What you have to do: I need the records below restated word for word, without their pictures.

Given data:
--- START ---

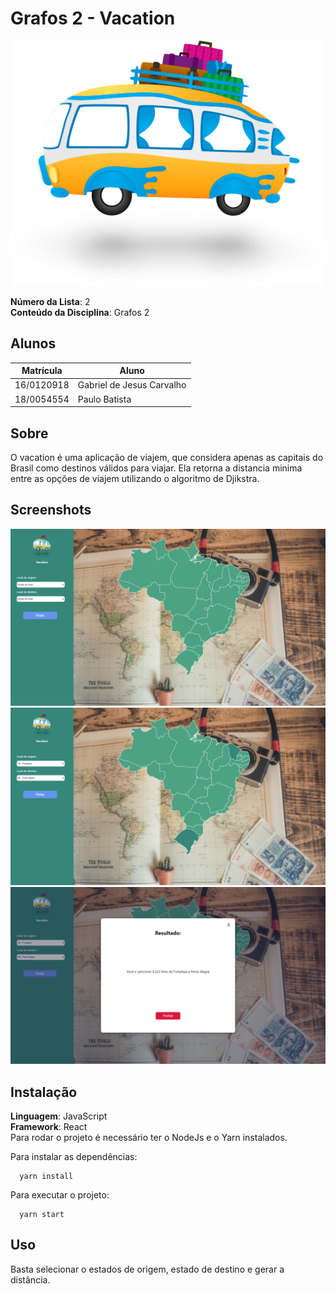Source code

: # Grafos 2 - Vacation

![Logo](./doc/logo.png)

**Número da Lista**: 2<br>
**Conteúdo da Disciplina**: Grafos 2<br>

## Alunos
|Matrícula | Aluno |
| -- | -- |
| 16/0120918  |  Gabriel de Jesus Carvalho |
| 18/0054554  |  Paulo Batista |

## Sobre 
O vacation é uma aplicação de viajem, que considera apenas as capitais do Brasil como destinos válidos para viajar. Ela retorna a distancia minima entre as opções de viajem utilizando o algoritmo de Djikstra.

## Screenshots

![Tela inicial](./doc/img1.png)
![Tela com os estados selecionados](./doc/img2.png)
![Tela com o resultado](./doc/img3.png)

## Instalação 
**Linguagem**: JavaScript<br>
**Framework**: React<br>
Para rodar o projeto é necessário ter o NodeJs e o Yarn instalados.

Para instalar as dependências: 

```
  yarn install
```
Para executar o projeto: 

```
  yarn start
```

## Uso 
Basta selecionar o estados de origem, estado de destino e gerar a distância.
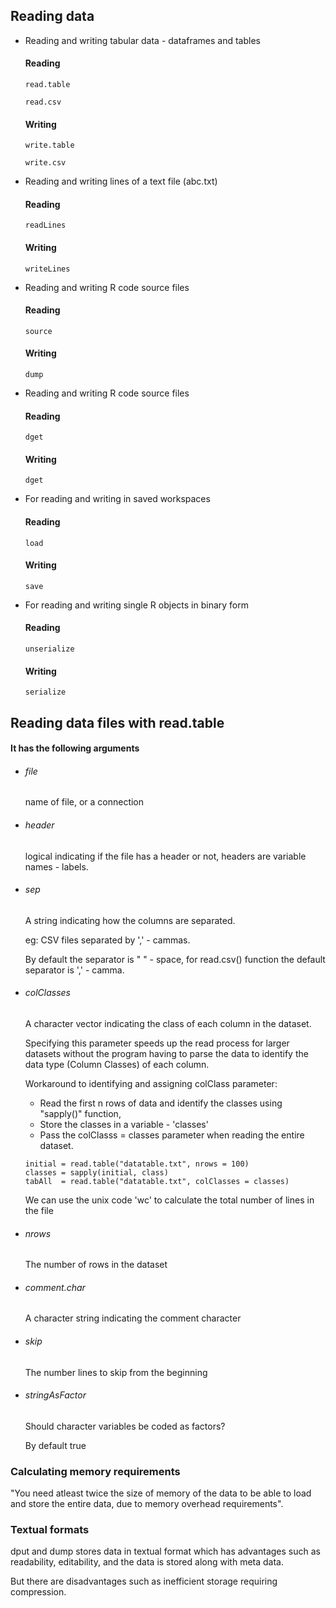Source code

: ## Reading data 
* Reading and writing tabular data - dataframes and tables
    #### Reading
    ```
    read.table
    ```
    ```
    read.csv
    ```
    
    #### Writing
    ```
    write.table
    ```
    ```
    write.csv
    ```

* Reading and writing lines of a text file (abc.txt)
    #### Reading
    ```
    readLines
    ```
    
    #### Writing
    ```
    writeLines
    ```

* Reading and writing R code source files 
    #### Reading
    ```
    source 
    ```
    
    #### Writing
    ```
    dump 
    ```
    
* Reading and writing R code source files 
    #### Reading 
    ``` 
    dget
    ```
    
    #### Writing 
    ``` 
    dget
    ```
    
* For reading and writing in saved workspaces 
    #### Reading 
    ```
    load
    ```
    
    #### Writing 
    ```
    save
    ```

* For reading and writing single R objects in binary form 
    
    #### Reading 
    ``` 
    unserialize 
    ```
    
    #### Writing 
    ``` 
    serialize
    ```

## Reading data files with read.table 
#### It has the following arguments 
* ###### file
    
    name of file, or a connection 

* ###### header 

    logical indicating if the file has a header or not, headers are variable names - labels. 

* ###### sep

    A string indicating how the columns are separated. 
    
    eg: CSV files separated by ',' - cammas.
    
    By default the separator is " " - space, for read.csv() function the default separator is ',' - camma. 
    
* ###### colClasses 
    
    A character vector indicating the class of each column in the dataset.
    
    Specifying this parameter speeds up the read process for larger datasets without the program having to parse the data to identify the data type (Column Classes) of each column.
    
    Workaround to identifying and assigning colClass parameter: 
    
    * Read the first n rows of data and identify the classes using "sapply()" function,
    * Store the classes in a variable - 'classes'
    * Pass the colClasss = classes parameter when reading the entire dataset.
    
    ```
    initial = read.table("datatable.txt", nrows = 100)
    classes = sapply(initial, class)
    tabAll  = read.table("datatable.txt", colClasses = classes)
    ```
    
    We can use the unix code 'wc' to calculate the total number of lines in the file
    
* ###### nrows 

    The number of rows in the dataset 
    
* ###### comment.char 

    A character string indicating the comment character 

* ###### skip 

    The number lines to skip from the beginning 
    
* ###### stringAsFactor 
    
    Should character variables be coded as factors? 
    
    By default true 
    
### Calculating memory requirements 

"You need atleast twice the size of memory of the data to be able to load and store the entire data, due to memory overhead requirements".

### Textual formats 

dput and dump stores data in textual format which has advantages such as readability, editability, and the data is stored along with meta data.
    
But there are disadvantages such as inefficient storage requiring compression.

--- END ---

Answer to the exercise:
Source code

: # Grafos 2 - Vacation

![Logo](./doc/logo.png)

**Número da Lista**: 2<br>
**Conteúdo da Disciplina**: Grafos 2<br>

## Alunos
|Matrícula | Aluno |
| -- | -- |
| 16/0120918  |  Gabriel de Jesus Carvalho |
| 18/0054554  |  Paulo Batista |

## Sobre 
O vacation é uma aplicação de viajem, que considera apenas as capitais do Brasil como destinos válidos para viajar. Ela retorna a distancia minima entre as opções de viajem utilizando o algoritmo de Djikstra.

## Screenshots

![Tela inicial](./doc/img1.png)
![Tela com os estados selecionados](./doc/img2.png)
![Tela com o resultado](./doc/img3.png)

## Instalação 
**Linguagem**: JavaScript<br>
**Framework**: React<br>
Para rodar o projeto é necessário ter o NodeJs e o Yarn instalados.

Para instalar as dependências: 

```
  yarn install
```
Para executar o projeto: 

```
  yarn start
```

## Uso 
Basta selecionar o estados de origem, estado de destino e gerar a distância.
Source code

: ## Reading data 
* Reading and writing tabular data - dataframes and tables
    #### Reading
    ```
    read.table
    ```
    ```
    read.csv
    ```
    
    #### Writing
    ```
    write.table
    ```
    ```
    write.csv
    ```

* Reading and writing lines of a text file (abc.txt)
    #### Reading
    ```
    readLines
    ```
    
    #### Writing
    ```
    writeLines
    ```

* Reading and writing R code source files 
    #### Reading
    ```
    source 
    ```
    
    #### Writing
    ```
    dump 
    ```
    
* Reading and writing R code source files 
    #### Reading 
    ``` 
    dget
    ```
    
    #### Writing 
    ``` 
    dget
    ```
    
* For reading and writing in saved workspaces 
    #### Reading 
    ```
    load
    ```
    
    #### Writing 
    ```
    save
    ```

* For reading and writing single R objects in binary form 
    
    #### Reading 
    ``` 
    unserialize 
    ```
    
    #### Writing 
    ``` 
    serialize
    ```

## Reading data files with read.table 
#### It has the following arguments 
* ###### file
    
    name of file, or a connection 

* ###### header 

    logical indicating if the file has a header or not, headers are variable names - labels. 

* ###### sep

    A string indicating how the columns are separated. 
    
    eg: CSV files separated by ',' - cammas.
    
    By default the separator is " " - space, for read.csv() function the default separator is ',' - camma. 
    
* ###### colClasses 
    
    A character vector indicating the class of each column in the dataset.
    
    Specifying this parameter speeds up the read process for larger datasets without the program having to parse the data to identify the data type (Column Classes) of each column.
    
    Workaround to identifying and assigning colClass parameter: 
    
    * Read the first n rows of data and identify the classes using "sapply()" function,
    * Store the classes in a variable - 'classes'
    * Pass the colClasss = classes parameter when reading the entire dataset.
    
    ```
    initial = read.table("datatable.txt", nrows = 100)
    classes = sapply(initial, class)
    tabAll  = read.table("datatable.txt", colClasses = classes)
    ```
    
    We can use the unix code 'wc' to calculate the total number of lines in the file
    
* ###### nrows 

    The number of rows in the dataset 
    
* ###### comment.char 

    A character string indicating the comment character 

* ###### skip 

    The number lines to skip from the beginning 
    
* ###### stringAsFactor 
    
    Should character variables be coded as factors? 
    
    By default true 
    
### Calculating memory requirements 

"You need atleast twice the size of memory of the data to be able to load and store the entire data, due to memory overhead requirements".

### Textual formats 

dput and dump stores data in textual format which has advantages such as readability, editability, and the data is stored along with meta data.
    
But there are disadvantages such as inefficient storage requiring compression.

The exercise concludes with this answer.